[Saved data entries]
------------------------------------------------------------

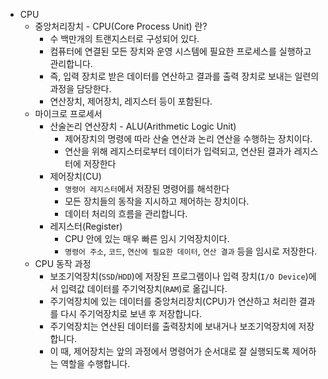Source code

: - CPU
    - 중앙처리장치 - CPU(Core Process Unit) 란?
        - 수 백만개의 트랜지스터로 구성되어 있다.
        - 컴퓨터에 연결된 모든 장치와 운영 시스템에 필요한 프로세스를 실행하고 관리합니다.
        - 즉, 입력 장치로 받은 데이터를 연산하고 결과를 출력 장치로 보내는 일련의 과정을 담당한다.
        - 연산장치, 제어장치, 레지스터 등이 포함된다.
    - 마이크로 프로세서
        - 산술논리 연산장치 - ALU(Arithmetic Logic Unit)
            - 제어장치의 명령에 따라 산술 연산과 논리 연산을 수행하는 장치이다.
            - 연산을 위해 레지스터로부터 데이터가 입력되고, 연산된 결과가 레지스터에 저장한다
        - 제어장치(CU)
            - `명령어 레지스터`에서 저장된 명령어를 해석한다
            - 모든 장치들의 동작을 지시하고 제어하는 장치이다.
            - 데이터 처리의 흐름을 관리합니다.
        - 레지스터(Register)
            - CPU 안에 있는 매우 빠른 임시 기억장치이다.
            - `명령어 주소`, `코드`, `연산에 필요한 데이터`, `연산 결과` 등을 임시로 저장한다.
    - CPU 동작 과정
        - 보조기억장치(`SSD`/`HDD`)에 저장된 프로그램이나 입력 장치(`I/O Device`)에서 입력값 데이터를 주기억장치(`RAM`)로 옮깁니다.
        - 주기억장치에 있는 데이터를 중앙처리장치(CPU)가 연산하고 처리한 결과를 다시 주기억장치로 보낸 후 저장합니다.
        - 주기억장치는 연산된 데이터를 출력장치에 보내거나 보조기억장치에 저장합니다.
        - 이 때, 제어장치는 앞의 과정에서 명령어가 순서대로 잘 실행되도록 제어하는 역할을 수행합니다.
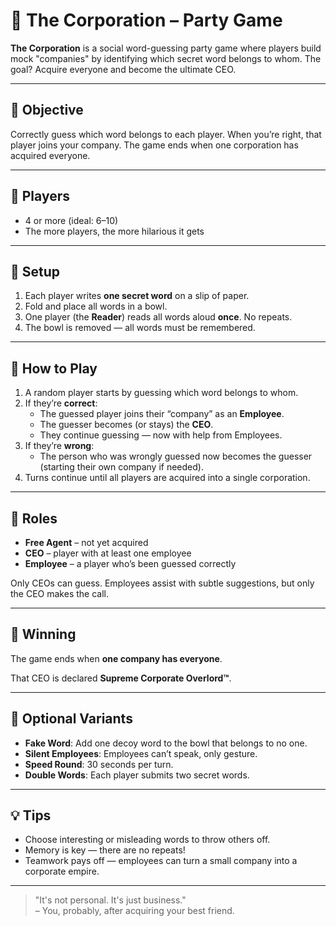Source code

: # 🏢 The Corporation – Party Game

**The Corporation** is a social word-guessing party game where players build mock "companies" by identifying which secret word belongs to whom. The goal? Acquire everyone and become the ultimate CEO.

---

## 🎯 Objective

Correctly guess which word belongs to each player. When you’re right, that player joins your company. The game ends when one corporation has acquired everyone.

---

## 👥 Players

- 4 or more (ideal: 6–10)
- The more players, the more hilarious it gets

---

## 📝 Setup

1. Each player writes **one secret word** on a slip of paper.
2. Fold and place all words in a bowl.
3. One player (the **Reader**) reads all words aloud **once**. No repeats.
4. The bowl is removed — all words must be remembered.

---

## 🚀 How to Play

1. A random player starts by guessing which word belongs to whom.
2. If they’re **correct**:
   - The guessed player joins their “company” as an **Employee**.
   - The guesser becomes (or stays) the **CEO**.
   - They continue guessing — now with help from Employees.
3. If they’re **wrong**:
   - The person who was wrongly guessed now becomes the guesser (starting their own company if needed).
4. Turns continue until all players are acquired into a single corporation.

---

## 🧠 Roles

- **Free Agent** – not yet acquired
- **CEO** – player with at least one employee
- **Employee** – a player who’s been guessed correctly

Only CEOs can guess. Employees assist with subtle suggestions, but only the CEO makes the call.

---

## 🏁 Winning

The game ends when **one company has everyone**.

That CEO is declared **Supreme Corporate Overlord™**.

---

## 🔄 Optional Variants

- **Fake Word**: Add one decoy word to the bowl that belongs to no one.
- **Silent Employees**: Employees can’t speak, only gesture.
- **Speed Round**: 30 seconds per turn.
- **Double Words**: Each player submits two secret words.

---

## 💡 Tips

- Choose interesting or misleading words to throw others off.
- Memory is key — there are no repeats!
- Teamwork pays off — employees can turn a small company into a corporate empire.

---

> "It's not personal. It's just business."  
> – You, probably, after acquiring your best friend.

------------------------------------------------------------

→ Brief: Quote, exactly and only, the lines from the first line of the data above through the line containing "- 산술논리 연산장치". The pictures do not belong in it.

→ Exercise answer:
Source code

: - CPU
    - 중앙처리장치 - CPU(Core Process Unit) 란?
        - 수 백만개의 트랜지스터로 구성되어 있다.
        - 컴퓨터에 연결된 모든 장치와 운영 시스템에 필요한 프로세스를 실행하고 관리합니다.
        - 즉, 입력 장치로 받은 데이터를 연산하고 결과를 출력 장치로 보내는 일련의 과정을 담당한다.
        - 연산장치, 제어장치, 레지스터 등이 포함된다.
    - 마이크로 프로세서
        - 산술논리 연산장치 - ALU(Arithmetic Logic Unit)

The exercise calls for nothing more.